— What you will do —
Please give an exact printout of the records, without any pictures.

— Provided entries —
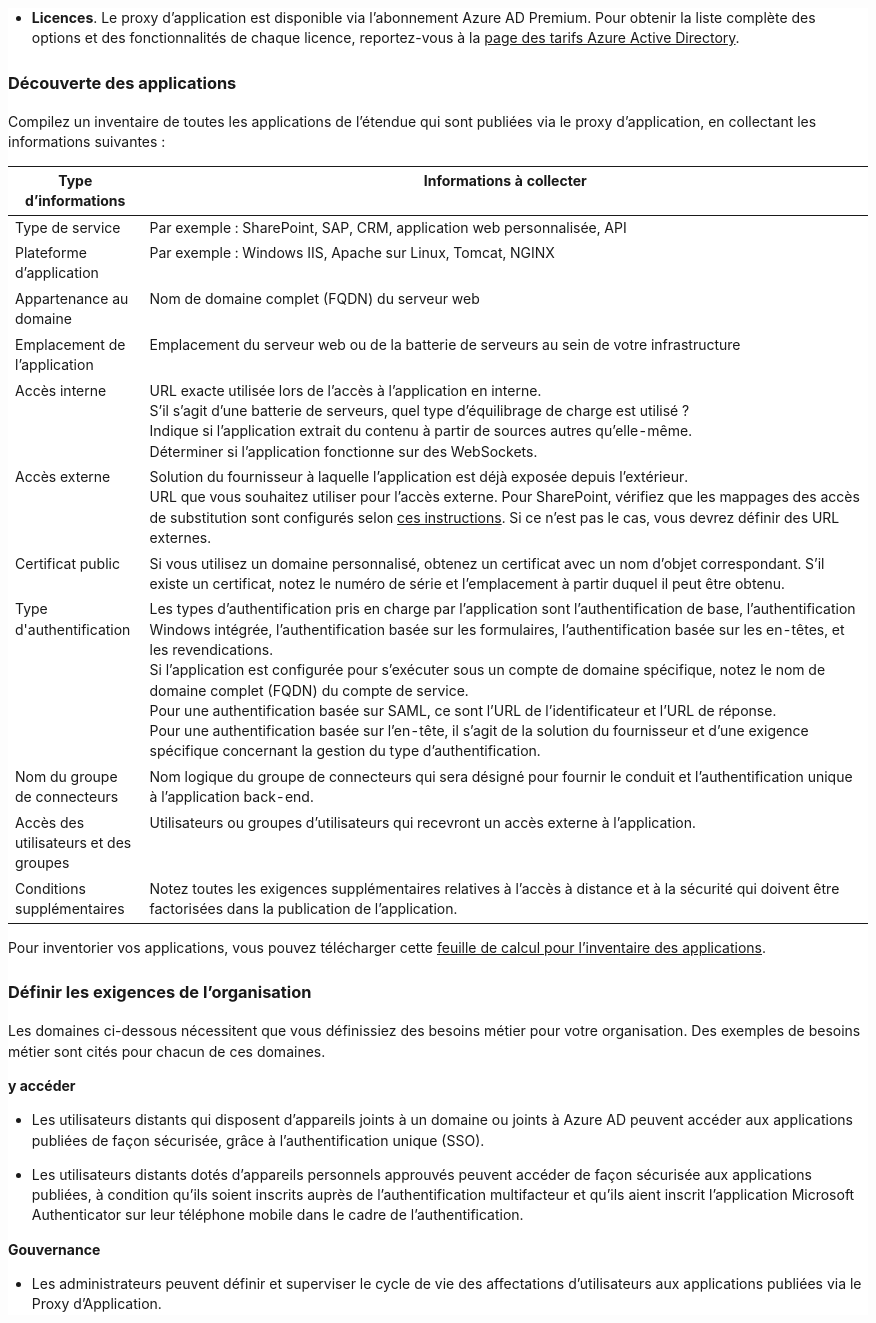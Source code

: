 * **Licences**. Le proxy d’application est disponible via l’abonnement Azure AD Premium. Pour obtenir la liste complète des options et des fonctionnalités de chaque licence, reportez-vous à la [page des tarifs Azure Active Directory](https://azure.microsoft.com/pricing/details/active-directory/).  

### <a name="application-discovery"></a>Découverte des applications

Compilez un inventaire de toutes les applications de l’étendue qui sont publiées via le proxy d’application, en collectant les informations suivantes :

| Type d’informations| Informations à collecter |
|---|---|
| Type de service| Par exemple :  SharePoint, SAP, CRM, application web personnalisée, API |
| Plateforme d’application | Par exemple :  Windows IIS, Apache sur Linux, Tomcat, NGINX |
| Appartenance au domaine| Nom de domaine complet (FQDN) du serveur web |
| Emplacement de l’application | Emplacement du serveur web ou de la batterie de serveurs au sein de votre infrastructure |
| Accès interne | URL exacte utilisée lors de l’accès à l’application en interne. <br> S’il s’agit d’une batterie de serveurs, quel type d’équilibrage de charge est utilisé ? <br> Indique si l’application extrait du contenu à partir de sources autres qu’elle-même.<br> Déterminer si l’application fonctionne sur des WebSockets. |
| Accès externe | Solution du fournisseur à laquelle l’application est déjà exposée depuis l’extérieur. <br> URL que vous souhaitez utiliser pour l’accès externe. Pour SharePoint, vérifiez que les mappages des accès de substitution sont configurés selon [ces instructions](https://docs.microsoft.com/SharePoint/administration/configure-alternate-access-mappings). Si ce n’est pas le cas, vous devrez définir des URL externes. |
| Certificat public | Si vous utilisez un domaine personnalisé, obtenez un certificat avec un nom d’objet correspondant. S’il existe un certificat, notez le numéro de série et l’emplacement à partir duquel il peut être obtenu. |
| Type d'authentification| Les types d’authentification pris en charge par l’application sont l’authentification de base, l’authentification Windows intégrée, l’authentification basée sur les formulaires, l’authentification basée sur les en-têtes, et les revendications. <br>Si l’application est configurée pour s’exécuter sous un compte de domaine spécifique, notez le nom de domaine complet (FQDN) du compte de service.<br> Pour une authentification basée sur SAML, ce sont l’URL de l’identificateur et l’URL de réponse. <br> Pour une authentification basée sur l’en-tête, il s’agit de la solution du fournisseur et d’une exigence spécifique concernant la gestion du type d’authentification. |
| Nom du groupe de connecteurs | Nom logique du groupe de connecteurs qui sera désigné pour fournir le conduit et l’authentification unique à l’application back-end. |
| Accès des utilisateurs et des groupes | Utilisateurs ou groupes d’utilisateurs qui recevront un accès externe à l’application. |
| Conditions supplémentaires | Notez toutes les exigences supplémentaires relatives à l’accès à distance et à la sécurité qui doivent être factorisées dans la publication de l’application. |

Pour inventorier vos applications, vous pouvez télécharger cette [feuille de calcul pour l’inventaire des applications](https://aka.ms/appdiscovery).

### <a name="define-organizational-requirements"></a>Définir les exigences de l’organisation

Les domaines ci-dessous nécessitent que vous définissiez des besoins métier pour votre organisation. Des exemples de besoins métier sont cités pour chacun de ces domaines.

 **y accéder**

* Les utilisateurs distants qui disposent d’appareils joints à un domaine ou joints à Azure AD peuvent accéder aux applications publiées de façon sécurisée, grâce à l’authentification unique (SSO).

* Les utilisateurs distants dotés d’appareils personnels approuvés peuvent accéder de façon sécurisée aux applications publiées, à condition qu’ils soient inscrits auprès de l’authentification multifacteur et qu’ils aient inscrit l’application Microsoft Authenticator sur leur téléphone mobile dans le cadre de l’authentification.

**Gouvernance** 

* Les administrateurs peuvent définir et superviser le cycle de vie des affectations d’utilisateurs aux applications publiées via le Proxy d’Application.
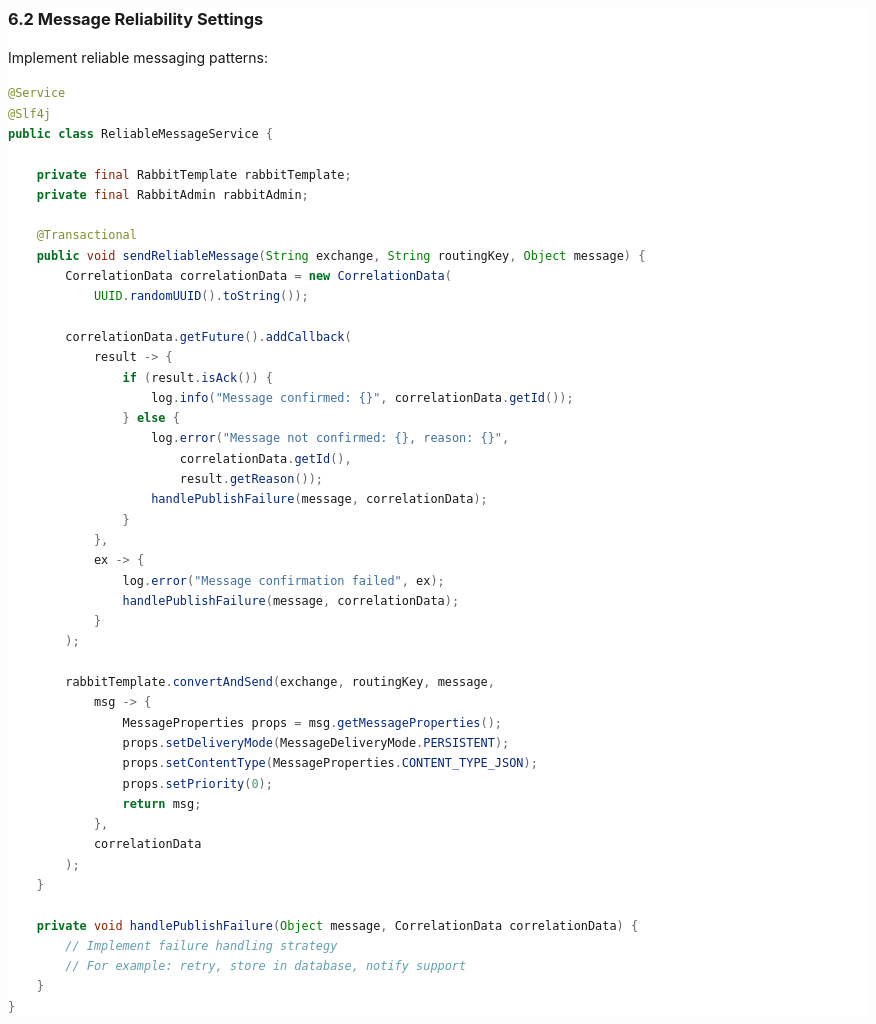 ### 6.2 Message Reliability Settings

Implement reliable messaging patterns:

```java
@Service
@Slf4j
public class ReliableMessageService {
    
    private final RabbitTemplate rabbitTemplate;
    private final RabbitAdmin rabbitAdmin;
    
    @Transactional
    public void sendReliableMessage(String exchange, String routingKey, Object message) {
        CorrelationData correlationData = new CorrelationData(
            UUID.randomUUID().toString());
            
        correlationData.getFuture().addCallback(
            result -> {
                if (result.isAck()) {
                    log.info("Message confirmed: {}", correlationData.getId());
                } else {
                    log.error("Message not confirmed: {}, reason: {}", 
                        correlationData.getId(), 
                        result.getReason());
                    handlePublishFailure(message, correlationData);
                }
            },
            ex -> {
                log.error("Message confirmation failed", ex);
                handlePublishFailure(message, correlationData);
            }
        );
        
        rabbitTemplate.convertAndSend(exchange, routingKey, message, 
            msg -> {
                MessageProperties props = msg.getMessageProperties();
                props.setDeliveryMode(MessageDeliveryMode.PERSISTENT);
                props.setContentType(MessageProperties.CONTENT_TYPE_JSON);
                props.setPriority(0);
                return msg;
            },
            correlationData
        );
    }
    
    private void handlePublishFailure(Object message, CorrelationData correlationData) {
        // Implement failure handling strategy
        // For example: retry, store in database, notify support
    }
}
```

— Answer for the task —
Source code

: * **Licences**. Le proxy d’application est disponible via l’abonnement Azure AD Premium. Pour obtenir la liste complète des options et des fonctionnalités de chaque licence, reportez-vous à la [page des tarifs Azure Active Directory](https://azure.microsoft.com/pricing/details/active-directory/).  

### <a name="application-discovery"></a>Découverte des applications

Compilez un inventaire de toutes les applications de l’étendue qui sont publiées via le proxy d’application, en collectant les informations suivantes :

| Type d’informations| Informations à collecter |
|---|---|
| Type de service| Par exemple :  SharePoint, SAP, CRM, application web personnalisée, API |
| Plateforme d’application | Par exemple :  Windows IIS, Apache sur Linux, Tomcat, NGINX |
| Appartenance au domaine| Nom de domaine complet (FQDN) du serveur web |
| Emplacement de l’application | Emplacement du serveur web ou de la batterie de serveurs au sein de votre infrastructure |
| Accès interne | URL exacte utilisée lors de l’accès à l’application en interne. <br> S’il s’agit d’une batterie de serveurs, quel type d’équilibrage de charge est utilisé ? <br> Indique si l’application extrait du contenu à partir de sources autres qu’elle-même.<br> Déterminer si l’application fonctionne sur des WebSockets. |
| Accès externe | Solution du fournisseur à laquelle l’application est déjà exposée depuis l’extérieur. <br> URL que vous souhaitez utiliser pour l’accès externe. Pour SharePoint, vérifiez que les mappages des accès de substitution sont configurés selon [ces instructions](https://docs.microsoft.com/SharePoint/administration/configure-alternate-access-mappings). Si ce n’est pas le cas, vous devrez définir des URL externes. |
| Certificat public | Si vous utilisez un domaine personnalisé, obtenez un certificat avec un nom d’objet correspondant. S’il existe un certificat, notez le numéro de série et l’emplacement à partir duquel il peut être obtenu. |
| Type d'authentification| Les types d’authentification pris en charge par l’application sont l’authentification de base, l’authentification Windows intégrée, l’authentification basée sur les formulaires, l’authentification basée sur les en-têtes, et les revendications. <br>Si l’application est configurée pour s’exécuter sous un compte de domaine spécifique, notez le nom de domaine complet (FQDN) du compte de service.<br> Pour une authentification basée sur SAML, ce sont l’URL de l’identificateur et l’URL de réponse. <br> Pour une authentification basée sur l’en-tête, il s’agit de la solution du fournisseur et d’une exigence spécifique concernant la gestion du type d’authentification. |
| Nom du groupe de connecteurs | Nom logique du groupe de connecteurs qui sera désigné pour fournir le conduit et l’authentification unique à l’application back-end. |
| Accès des utilisateurs et des groupes | Utilisateurs ou groupes d’utilisateurs qui recevront un accès externe à l’application. |
| Conditions supplémentaires | Notez toutes les exigences supplémentaires relatives à l’accès à distance et à la sécurité qui doivent être factorisées dans la publication de l’application. |

Pour inventorier vos applications, vous pouvez télécharger cette [feuille de calcul pour l’inventaire des applications](https://aka.ms/appdiscovery).

### <a name="define-organizational-requirements"></a>Définir les exigences de l’organisation

Les domaines ci-dessous nécessitent que vous définissiez des besoins métier pour votre organisation. Des exemples de besoins métier sont cités pour chacun de ces domaines.

 **y accéder**

* Les utilisateurs distants qui disposent d’appareils joints à un domaine ou joints à Azure AD peuvent accéder aux applications publiées de façon sécurisée, grâce à l’authentification unique (SSO).

* Les utilisateurs distants dotés d’appareils personnels approuvés peuvent accéder de façon sécurisée aux applications publiées, à condition qu’ils soient inscrits auprès de l’authentification multifacteur et qu’ils aient inscrit l’application Microsoft Authenticator sur leur téléphone mobile dans le cadre de l’authentification.

**Gouvernance** 

* Les administrateurs peuvent définir et superviser le cycle de vie des affectations d’utilisateurs aux applications publiées via le Proxy d’Application.
 ### 6.2 Message Reliability Settings

Implement reliable messaging patterns:

```java
@Service
@Slf4j
public class ReliableMessageService {
    
    private final RabbitTemplate rabbitTemplate;
    private final RabbitAdmin rabbitAdmin;
    
    @Transactional
    public void sendReliableMessage(String exchange, String routingKey, Object message) {
        CorrelationData correlationData = new CorrelationData(
            UUID.randomUUID().toString());
            
        correlationData.getFuture().addCallback(
            result -> {
                if (result.isAck()) {
                    log.info("Message confirmed: {}", correlationData.getId());
                } else {
                    log.error("Message not confirmed: {}, reason: {}", 
                        correlationData.getId(), 
                        result.getReason());
                    handlePublishFailure(message, correlationData);
                }
            },
            ex -> {
                log.error("Message confirmation failed", ex);
                handlePublishFailure(message, correlationData);
            }
        );
        
        rabbitTemplate.convertAndSend(exchange, routingKey, message, 
            msg -> {
                MessageProperties props = msg.getMessageProperties();
                props.setDeliveryMode(MessageDeliveryMode.PERSISTENT);
                props.setContentType(MessageProperties.CONTENT_TYPE_JSON);
                props.setPriority(0);
                return msg;
            },
            correlationData
        );
    }
    
    private void handlePublishFailure(Object message, CorrelationData correlationData) {
        // Implement failure handling strategy
        // For example: retry, store in database, notify support
    }
}
```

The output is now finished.